14/08/2006

Farinhada de domingo

Lágrimas da Vida

Fidel está doente, as bombas caem nas cabeças de crianças lá pelos lados do oriente, Alckmin cai nas pesquisas, Heloísa Helena esganiça na tv, Lula foge dos debates, Internacional e São Paulo decidem a Libertadores da América, São Paulo está sob ataque de um tal de PCC. O mundo parece que vai ficando de cabeça para baixo cinco vezes por dia. Mas, por incrível que pareça, não foi nada disso que me trouxe a maior emoção da semana que passou. Foi uma novela.
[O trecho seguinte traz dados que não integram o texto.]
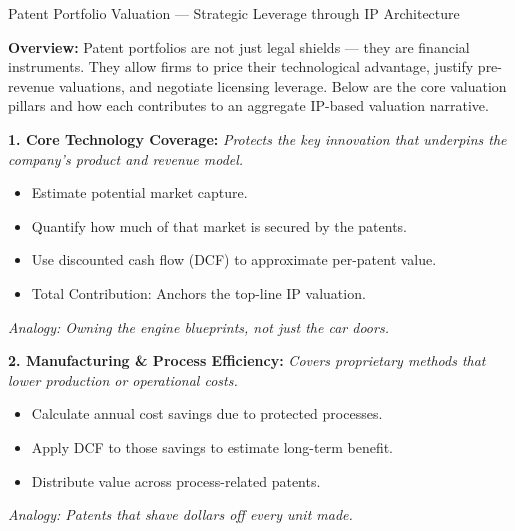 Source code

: \medskip

\begin{TechnicalSidebar}{Patent Portfolio Valuation --- Strategic Leverage through IP Architecture}

    \textbf{Overview:}  
    Patent portfolios are not just legal shields — they are financial instruments. They allow firms to price 
    their technological advantage, justify pre-revenue valuations, and negotiate licensing leverage. Below 
    are the core valuation pillars and how each contributes to an aggregate IP-based valuation narrative.
    
    \medskip
    
    \textbf{1. Core Technology Coverage:}  
    \textit{Protects the key innovation that underpins the company’s product and revenue model.}

    \medskip

    \begin{itemize}
      \item Estimate potential market capture.
      \item Quantify how much of that market is secured by the patents.
      \item Use discounted cash flow (DCF) to approximate per-patent value.
      \item Total Contribution: Anchors the top-line IP valuation.
    \end{itemize}

    \medskip


    \textit{Analogy: Owning the engine blueprints, not just the car doors.}
    
    \medskip
    
    \textbf{2. Manufacturing \& Process Efficiency:}  
    \textit{Covers proprietary methods that lower production or operational costs.}

    \medskip
    \begin{itemize}
      \item Calculate annual cost savings due to protected processes.
      \item Apply DCF to those savings to estimate long-term benefit.
      \item Distribute value across process-related patents.
    \end{itemize}

    \medskip

    \textit{Analogy: Patents that shave dollars off every unit made.}
    
    \medskip
    

\end{TechnicalSidebar}
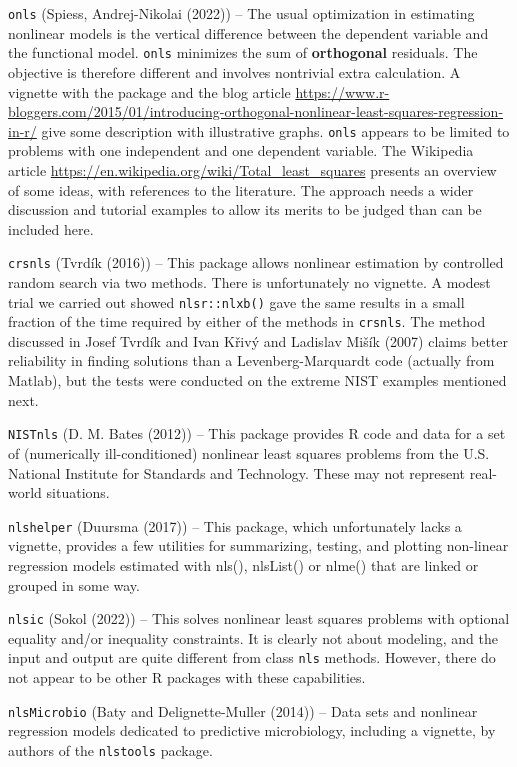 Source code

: \texttt{onls} (Spiess, Andrej-Nikolai (2022)) -- The usual optimization in estimating nonlinear models
is the vertical difference between the dependent variable and the functional
model. \texttt{onls} minimizes the sum of \textbf{orthogonal} residuals. The objective is
therefore different and involves nontrivial extra calculation. A vignette with
the package and the blog article
\url{https://www.r-bloggers.com/2015/01/introducing-orthogonal-nonlinear-least-squares-regression-in-r/}
give some description with illustrative graphs. \texttt{onls} appears to be limited to
problems with one independent and one dependent variable. The Wikipedia article
\url{https://en.wikipedia.org/wiki/Total_least_squares} presents an overview of some
ideas, with references to the literature. The approach needs a wider
discussion and tutorial examples to allow its merits to be judged than can be
included here.

\texttt{crsnls} (Tvrdík (2016)) -- This package allows nonlinear estimation by
controlled random search via two methods. There is unfortunately no vignette.
A modest trial we carried out showed \texttt{nlsr::nlxb()} gave the same results in
a small fraction of the time required by either of the methods in \texttt{crsnls}. The
method discussed in Josef Tvrdík and Ivan Křivý and Ladislav Mišík (2007) claims better reliability in finding solutions
than a Levenberg-Marquardt code (actually from Matlab), but the tests were conducted
on the extreme NIST examples mentioned next.

\texttt{NISTnls} (D. M. Bates (2012)) -- This package provides R code and data for a set of
(numerically ill-conditioned) nonlinear least squares problems from the U.S. National
Institute for Standards and Technology. These may not represent real-world situations.

\texttt{nlshelper} (Duursma (2017)) -- This package, which unfortunately lacks a
vignette, provides a few utilities for summarizing, testing, and plotting
non-linear regression models estimated with nls(), nlsList() or nlme() that
are linked or grouped in some way.

\texttt{nlsic} (Sokol (2022)) -- This solves nonlinear least squares problems with optional
equality and/or inequality constraints. It is clearly not about modeling, and
the input and output are quite different from class \texttt{nls} methods. However, there do
not appear to be other R packages with these capabilities.

\texttt{nlsMicrobio} (Baty and Delignette-Muller (2014)) -- Data sets and nonlinear regression models
dedicated to predictive microbiology, including a vignette, by authors of the
\texttt{nlstools} package.

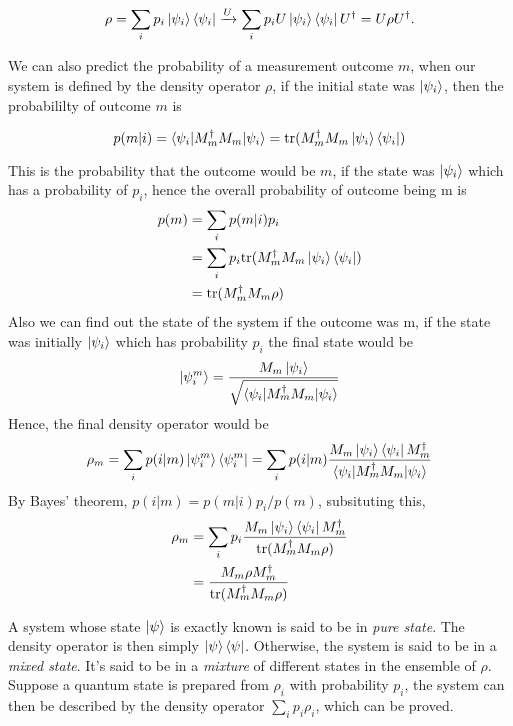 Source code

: \begin{equation}
    \rho = \sum_i p_i\ket{\psi_i}\bra{\psi_i} 
    \xrightarrow{U}
    \sum_i p_i U\ket{\psi_i}\bra{\psi_i}U^\dag
    = U\rho U^\dag.
\end{equation}

We can also predict the probability of a measurement outcome $m$, when our system is defined by the density operator $\rho$, if the initial state was $\ket{\psi_i}$, then the probabililty of outcome $m$ is

\begin{equation}
    p(m|i) = \braket{\psi_i |M_m^\dag M_m| \psi_i}
    = \text{tr}(M_m^\dag M_m \ket{\psi_i}\bra{\psi_i})
\end{equation}

This is the probability that the outcome would be $m$, if the state was $\ket{\psi_i}$ which has a probability of $p_i$, hence the overall probability of outcome being m is
\begin{align}
    p(m) &= \sum_i p(m|i)p_i \\
    &= \sum_i p_i\text{tr}(M_m^\dag M_m\ket{\psi_i}\bra{\psi_i}) \\
    &= \text{tr}(M_m^\dag M_m \rho)
\end{align}
Also we can find out the state of the system if the outcome was m, if the state was initially $\ket{\psi_i}$ which has probability $p_i$ the final state would be
\begin{equation}
    \ket{\psi_i^m} = \frac{M_m\ket{\psi_i}}{
    \sqrt{\braket{\psi_i | M_m^\dag M_m | \psi_i}}
    }
\end{equation}
Hence, the final density operator would be
\begin{equation}
    \rho_m = \sum_i p(i|m)\ket{\psi_i^m}\bra{\psi_i^m} = 
    \sum_i p(i|m)\frac{M_m\ket{\psi_i}\bra{\psi_i}M_m^\dag}{\braket{
    \psi_i| M_m^\dag M_m |\psi_i
    }}
\end{equation}
By Bayes' theorem, $p(i|m) = p(m|i)p_i/p(m)$, subsituting this,
\begin{align}
    \rho_m &= \sum_i p_i \frac{M_m\ket{\psi_i}\bra{\psi_i}M_m^\dag}{\text{tr}(M_m^\dag M_m \rho)} \\
    &= \frac{M_m\rho M_m^\dag}{\text{tr}(M_m^\dag M_m \rho)}
\end{align}

A system whose state $\ket{\psi}$ is exactly known is said to be in \textit{pure state}. The density operator is then simply $\ket{\psi}\bra{\psi}$. Otherwise, the system is said to be in a \textit{mixed state}. It's said to be in a \textit{mixture} of different states in the ensemble of $\rho$. Suppose a quantum state is prepared from $\rho_i$ with probability $p_i$, the system can then be described by the density operator $\sum_i p_i\rho_i$, which can be proved.

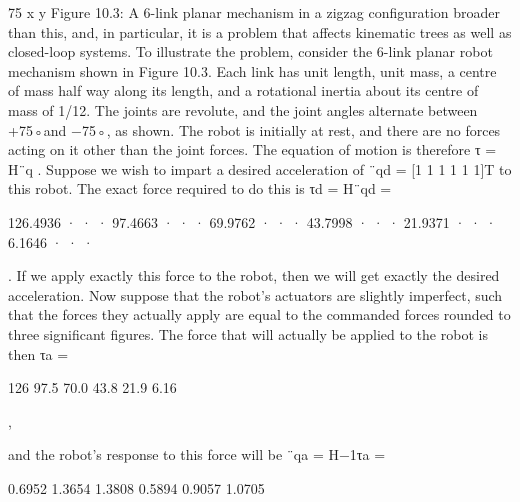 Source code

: 75 x y Figure 10.3: A 6-link planar mechanism in a zigzag configuration broader than this, and, in particular, it is a problem that affects kinematic trees as well as closed-loop systems. To illustrate the problem, consider the 6-link planar robot mechanism shown in Figure 10.3. Each link has unit length, unit mass, a centre of mass half way along its length, and a rotational inertia about its centre of mass of 1/12. The joints are revolute, and the joint angles alternate between +75◦and −75◦, as shown. The robot is initially at rest, and there are no forces acting on it other than the joint forces. The equation of motion is therefore τ = H¨q . Suppose we wish to impart a desired acceleration of ¨qd = [1 1 1 1 1 1]T to this robot. The exact force required to do this is τd = H¨qd =

126.4936 · · · 97.4663 · · · 69.9762 · · · 43.7998 · · · 21.9371 · · · 6.1646 · · ·

. If we apply exactly this force to the robot, then we will get exactly the desired acceleration. Now suppose that the robot’s actuators are slightly imperfect, such that the forces they actually apply are equal to the commanded forces rounded to three significant figures. The force that will actually be applied to the robot is then τa =

126 97.5 70.0 43.8 21.9 6.16

,

and the robot’s response to this force will be ¨qa = H−1τa =

0.6952 1.3654 1.3808 0.5894 0.9057 1.0705

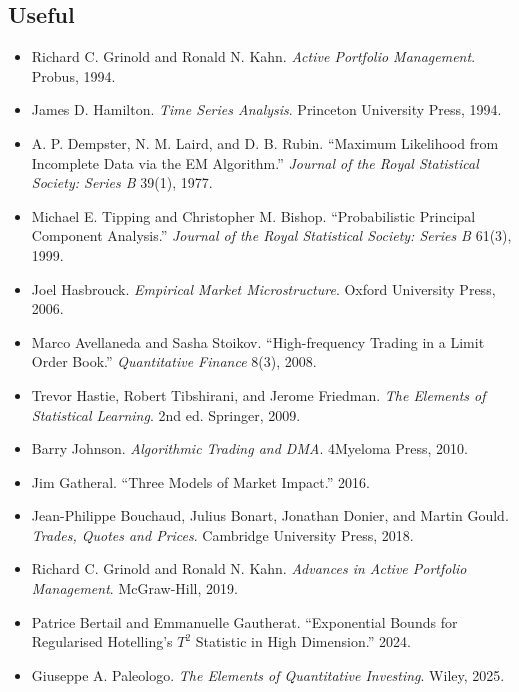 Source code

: \documentclass{article}
\begin{document}
\subsection{Useful}
\begin{itemize}
	\item Richard C. Grinold and Ronald N. Kahn. \textit{Active Portfolio Management}. Probus, 1994.
	\item James D. Hamilton. \textit{Time Series Analysis}. Princeton University Press, 1994.
	\item A. P. Dempster, N. M. Laird, and D. B. Rubin. ``Maximum Likelihood from Incomplete Data via the EM Algorithm.'' \textit{Journal of the Royal Statistical Society: Series B} 39(1), 1977.
	\item Michael E. Tipping and Christopher M. Bishop. ``Probabilistic Principal Component Analysis.'' \textit{Journal of the Royal Statistical Society: Series B} 61(3), 1999.
	\item Joel Hasbrouck. \textit{Empirical Market Microstructure}. Oxford University Press, 2006.
	\item Marco Avellaneda and Sasha Stoikov. ``High-frequency Trading in a Limit Order Book.'' \textit{Quantitative Finance} 8(3), 2008.
	\item Trevor Hastie, Robert Tibshirani, and Jerome Friedman. \textit{The Elements of Statistical Learning}. 2nd ed. Springer, 2009.
	\item Barry Johnson. \textit{Algorithmic Trading and DMA}. 4Myeloma Press, 2010.
	\item Jim Gatheral. ``Three Models of Market Impact.'' 2016.
	\item Jean-Philippe Bouchaud, Julius Bonart, Jonathan Donier, and Martin Gould. \textit{Trades, Quotes and Prices}. Cambridge University Press, 2018.
	\item Richard C. Grinold and Ronald N. Kahn. \textit{Advances in Active Portfolio Management}. McGraw-Hill, 2019.
	\item Patrice Bertail and Emmanuelle Gautherat. ``Exponential Bounds for Regularised Hotelling's $T^2$ Statistic in High Dimension.'' 2024.
	\item Giuseppe A. Paleologo. \textit{The Elements of Quantitative Investing}. Wiley, 2025.
\end{itemize}
\end{document}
Acredite, se quiser.
Muita gente que me conhece, inclusive pessoas bem próximas, criaram a lenda de que eu abomino as novelas. Não é verdade. Não tenho nada contra elas. Pelo contrário. Não contra as boas novelas. Tenho, sim, contra as idiotas. Até porque não é razoavelmente inteligente abominar o único contato que a grande maioria do povo brasileiro pode ter com a dramaturgia. Simplesmente execrar as novelas não deixa de ser, apenas, um exercício de intelectualismo fajuto e uma prova do afastamento de uma certa camada da "inteligentzia" brasileira que se fecha no seu mundinho e esquece que, do lado de fora de seu cérebro genial e lá, bem longe do seu umbigo, existe um Brasil formado por gente comum, sem escolaridade, sem saber ler, sem acesso a qualquer coisa que seja além do sonho.
A novela de tv é o canal onde o brasileiro se vê, se emociona, exercita a imaginação, mesmo que a vida nacional se apresente de forma um tanto quanto desfocada na maioria das vezes, é verdade. Mas é ali, naqueles 60 minutos diários, que o Brasil exercita a capacidade de sonhar, de torcer pelos mocinhos e de ver vilões sofrendo e sendo punidos. Um pouco de maniqueísmo não faz mal antes de dormir, ainda mais depois de se ver, nos telejornais, sanguessugas se banqueteando com grandes pizzas no Planalto Central.
Pois bem: fiquei emocionado com Páginas da Vida. A cena, ou todo o capítulo, que mostra a morte da mocinha grávida e abandonada pelo namorado, a dureza da mãe e a emoção descontrolada do pai apaixonado pela cria, foi de cortar o coração e de arrancar emoções esquecidas dentro da gente. E de fazer refletir. Refletir sobre os valores que damos à vida, sobre as desimportâncias que os fatos cotidianos têm em relação às coisas que realmente importam: quem a gente ama, quem a gente respeita, nossos sonhos desfeitos, nossas necessidades de afeto, confiança e suporte. Quantas Nandas não assistiram à novela com os olhos cheios de verdade, pensando em pais e mães incapazes de perceber que o, como queiram, erro cometido e uma inconsequente gravidez não merecem o preconceito nem o dedo em riste. Quantas Martas não puderam ver dentro de si mesmas o absurdo da intolerância. Quantos pais como Alex não perceberam que o amor de um pai pode ser maior que a necessidade de um cinturão cortando o ar em direção a um corpo que abriga uma alma que precisa de carinho.
Não é o caso de se fazer, de uma cena ou de toda a novela, um manifesto em favor do que quer que seja. Novelas, como os livros, são entretenimento e, exceções feitas às Uga-ugas e congêneres que levam como única mensagem a futilidade e o narcisismo, não deixam de cumprir sua função: entreter e, ao entreter, provocar, questionar e fazer refletir.
Páginas da Vida, aqui e ali, pega o atalho fácil da polêmica marketeira. Mas nessa seqüência, em especial, ultrapassou o denuncismo babaca, o bandeirismo intelectualóide, e tocou de verdade, em momento de raríssima inspiração conjunta de atores e direção, em algo realmente relevante: o preconceito e a intolerância que insistem em ficar à espreita nas salas de visitas do que chamamos, comumente, de família.
Foi, definitivamente, emocionante. Que continue assim.